En la cafetería uno de los camareros, todo amabilidad, le indicó también dónde recabar información sobre el tráfico de buques y barcos del puerto. Se trataba de un edificio oficial que regulaba la actividad comercial del puerto deportivo no muy lejano en el que un amable empleado se avino a buscar en el registro si hubo alguna vez un barco que alquilara allí su amarre y que respondiera al nombre de
Olimpo
.
Para su decepción, le informaron de que en la actualidad no existía ninguno con ese nombre anclado en Gibraltar, aunque, ante su insistencia, sí llegaron a comprobar gracias a sus registros informáticos que en efecto hubo un
Olimpo
perteneciente a un tal José Cardoso cuya licencia se había cancelado hacía cuatro años.
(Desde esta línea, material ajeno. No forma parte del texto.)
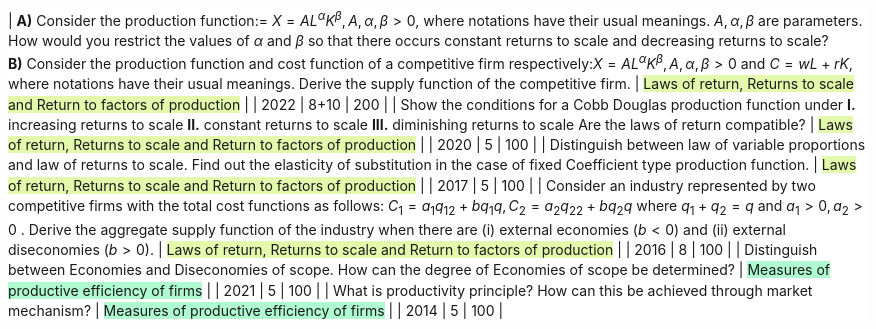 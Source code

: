 | **A)** Consider the production function:= $X=AL^{\alpha}K^{\beta},A,\alpha,\beta>0$, where notations have their usual meanings. $A, \alpha, \beta$ are parameters. How would you restrict the values of $\alpha$ and $\beta$ so that there occurs constant returns to scale and decreasing returns to scale? <br>**B)** Consider the production function and cost function of a competitive firm respectively:$X=A L^{\alpha} K^{\beta}, A, \alpha, \beta>0$ and $C = wL + rK$, where notations have their usual meanings. Derive the supply function of the competitive firm.                                                                                                                                                                                                | <span style="background:rgba(205, 244, 105, 0.55)">Laws of return, Returns to scale and Return to factors of production</span> |                                           | 2022 | 8+10      | 200   |
| Show the conditions for a Cobb Douglas production function under **I.**  increasing returns to scale **II.** constant returns to scale **III.** diminishing returns to scale Are the laws of return compatible?                                                                                                                                                                                                                                                                                                                                                                                                                                                                                                                                                               | <span style="background:rgba(205, 244, 105, 0.55)">Laws of return, Returns to scale and Return to factors of production</span> |                                           | 2020 | 5         | 100   |
| Distinguish between law of variable proportions and law of returns to scale. Find out the elasticity of substitution in the case of fixed Coefficient type production function.                                                                                                                                                                                                                                                                                                                                                                                                                                                                                                                                                                                               | <span style="background:rgba(205, 244, 105, 0.55)">Laws of return, Returns to scale and Return to factors of production</span> |                                           | 2017 | 5         | 100   |
| Consider an industry represented by two competitive firms with the total cost functions as follows:  $C_1 = a_1q_{12} + bq_1q , C_2 = a_2q_{22} + bq_2q$ where $q_1 + q_2 = q$ and $a_1 > 0, a_2 > 0$ .  Derive the aggregate supply function of the industry when there are (i) external economies $(b < 0)$ and (ii) external diseconomies $(b>0)$.                                                                                                                                                                                                                                                                                                                                                                                                                         | <span style="background:rgba(205, 244, 105, 0.55)">Laws of return, Returns to scale and Return to factors of production</span> |                                           | 2016 | 8         | 100   |
| Distinguish between Economies and Diseconomies of scope. How can the degree of Economies of scope be determined?                                                                                                                                                                                                                                                                                                                                                                                                                                                                                                                                                                                                                                                              | <span style="background:#affad1">Measures of productive efficiency of firms</span>                                             |                                           | 2021 | 5         | 100   |
| What is productivity principle? How can this be achieved through market mechanism?                                                                                                                                                                                                                                                                                                                                                                                                                                                                                                                                                                                                                                                                                            | <span style="background:#affad1">Measures of productive efficiency of firms</span>                                             |                                           | 2014 | 5         | 100   |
Jimena se sintió frustrada y algo ridícula, allí, ante el empleado, con la sensación absurda de que había hecho un viaje inútil por el que se había enfrentado a casi todo su entorno para que concluyera, nada más empezar, en menos de una hora desde que había llegado allí, en un callejón sin salida. En un primer momento tuvo la intención de agradecer al funcionario su colaboración, dar media vuelta y volver por donde había venido, primero al aeropuerto y después a Madrid. Pero una luz en su cabeza se encendió y se dijo que, como abogada, estaba acostumbrada a analizar desde muy diversos puntos de vista un caso, a veces incluso desde el extremo opuesto, el del contrincante, para ver por dónde enfocarlo.
¿Y si el tal Cardoso fuera el cabo del que tirar?.
¿Qué pasó con el
Olimpo
?. ¿Sería posible que vendiera el barco, que lo desguazara o que aprovechara sus piezas para otra nave también de su propiedad?.
En primer lugar, decidió, tenía que enterarse de quién era ese hombre. Y, también, asegurarse de si seguía allí, si tenía otro barco.
Regresó de nuevo a la ventanilla y preguntó si era posible conseguir la información inversa: saber si José Cardoso tenía algún barco atracado allí aunque no fuera el
Olimpo
.
—
Yes
—sonrió el funcionario después de teclear un rato—. El
Wallstreet
.
—
¿Wallstreet
? —repitió Jimena incrédula. No sabía por qué, pero el nombre prometía.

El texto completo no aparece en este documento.